Abstract

This paper examines the history and contemporary practice of the edition of privileges in the context of the term “source of law”. In all legal systems, the term “source of law” has a quality of normative power or of authority for the decision-making processes. In this sense, the research question decides about their property as sources of law. This raises the question of the content and function of privileges in the history of law. While the individual and special “privilegia” form a contrast to common law or general legislation as “leges privatae”, on the other hand, they are also part of the greater category of law and legislation in general. This accounts for their enormous instrumentality in the creation of legal systems. Privileges may extend to all matters of private and public law (economy, trade, invention, jurisdiction, constitution, rights of estates, etc.).
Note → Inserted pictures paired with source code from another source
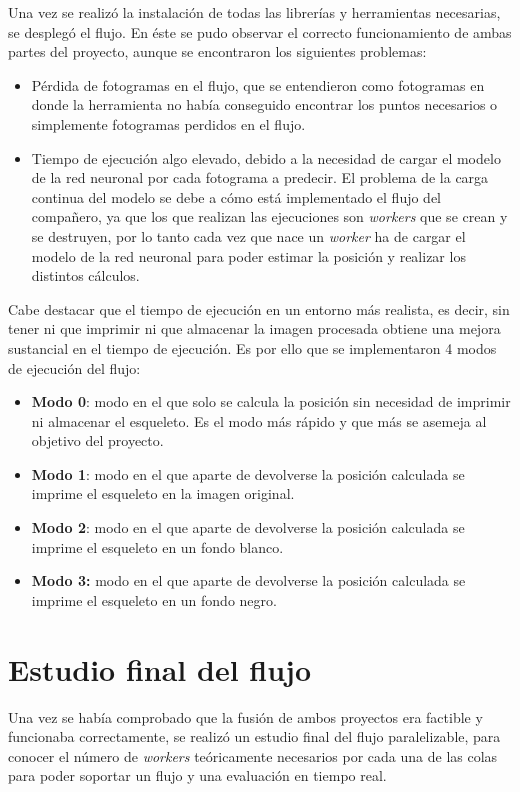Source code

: {Una vez se realizó la instalación de todas las librerías y herramientas necesarias, se desplegó el flujo. En éste se pudo observar el correcto funcionamiento de ambas partes del proyecto, aunque se encontraron los siguientes problemas:
\begin{itemize}
	\item Pérdida de fotogramas en el flujo, que se entendieron como fotogramas en donde la herramienta no había conseguido encontrar los puntos necesarios o simplemente fotogramas perdidos en el flujo.
	\item Tiempo de ejecución algo elevado, debido a la necesidad de cargar el modelo de la red neuronal por cada fotograma a predecir. El problema de la carga continua del modelo se debe a cómo está implementado el flujo del compañero, ya que los que realizan las ejecuciones son \textit{workers} que se crean y se destruyen, por lo tanto cada vez que nace un \textit{worker} ha de cargar el modelo de la red neuronal para poder estimar la posición y realizar los distintos cálculos.
\end{itemize}

Cabe destacar que el tiempo de ejecución en un entorno más realista, es decir, sin tener ni que imprimir ni que almacenar la imagen procesada obtiene una mejora sustancial en el tiempo de ejecución. Es por ello que se implementaron 4 modos de ejecución del flujo:
\begin{itemize}
	\item \textbf{Modo 0}: modo en el que solo se calcula la posición sin necesidad de imprimir ni almacenar el esqueleto. Es el modo más rápido y que más se asemeja al objetivo del proyecto.
	\item \textbf{Modo 1}: modo en el que aparte de devolverse la posición calculada se imprime el esqueleto en la imagen original.
	\item \textbf{Modo 2}: modo en el que aparte de devolverse la posición calculada se imprime el esqueleto en un fondo blanco.
	\item \textbf{Modo 3:} modo en el que aparte de devolverse la posición calculada se imprime el esqueleto en un fondo negro.
\end{itemize}

\section{Estudio final del flujo}
Una vez se había comprobado que la fusión de ambos proyectos era factible y funcionaba correctamente, se realizó un estudio final del flujo paralelizable, para conocer el número de \textit{workers} teóricamente necesarios por cada una de las colas para poder soportar un flujo y una evaluación en tiempo real.

}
They have appeared as a mass phenomenon since the Middle Ages. The different characteristics of the sources in turn connote both problems and possibilities for their edition, both in the past and the present. Different forms and functions of their publication and edition can be distinguished for the Ancien Regime. Publications of privileges of estates often served political interests, the publication of private-law privileges, thus, served to protect individual legal positions and their probability in court. Today, the edition of privileges is determined by the research objectives in European legal history and, in the face of the mass phenomenon of this type of source, is hampered by the problem of criteria for their selection. Editions on the jurisdiction and economic development in the Old Reich have been published in Germany and Austria in recent years (1980, 1981). They attest to the traditional power of privileges and show the important meaning for the ordering and shaping of law up until the 19th century.